# Problem
Reading the records below, how many lines contain "currently"? Respond with a number and nothing else.

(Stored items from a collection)

------------

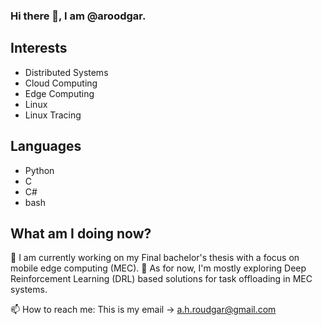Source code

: ### Hi there 👋, I am @aroodgar.

## Interests
- Distributed Systems
- Cloud Computing
- Edge Computing
- Linux
- Linux Tracing

## Languages
- Python
- C
- C#
- bash

## What am I doing now?
🔭 I am currently working on my Final bachelor's thesis with a focus on mobile edge computing (MEC).
🔭 As for now, I'm mostly exploring Deep Reinforcement Learning (DRL) based solutions for task offloading in MEC systems.

📫 How to reach me: This is my email -> a.h.roudgar@gmail.com

<!--
**aroodgar/aroodgar** is a ✨ _special_ ✨ repository because its `README.md` (this file) appears on your GitHub profile.

Here are some ideas to get you started:

- 🔭 I’m currently working on ...
- 🔭 I’m currently learning ...
- 👯 I’m looking to collaborate on ...
- 🤔 I’m looking for help with ...
- 💬 Ask me about ...
- 📫 How to reach me: ...
- 😄 Pronouns: ...
- ⚡ Fun fact: ...
-->
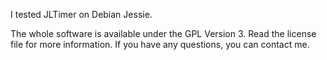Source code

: I tested JLTimer on Debian Jessie.

The whole software is available under the GPL Version 3. Read the license file for more information. If you have any questions, you can contact me.
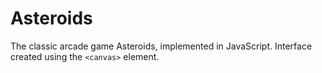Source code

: # Asteroids

The classic arcade game Asteroids, implemented in JavaScript.  Interface created using the `<canvas>` element.
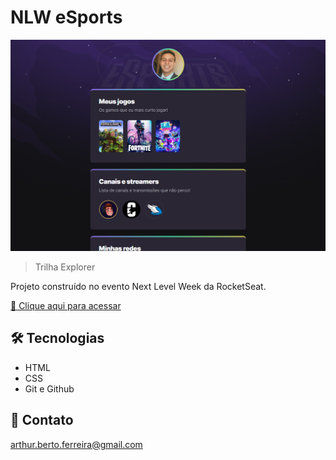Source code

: # NLW eSports 

![preview](.github/preview.png)

>Trilha Explorer

Projeto construído no evento Next Level Week da RocketSeat.

[🔗 Clique aqui para acessar](https://arthurberto.github.io/project-nlw-esports/)

## 🛠 Tecnologias

- HTML
- CSS
- Git e Github

## 📧 Contato
arthur.berto.ferreira@gmail.com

------------

# Exercise solution
3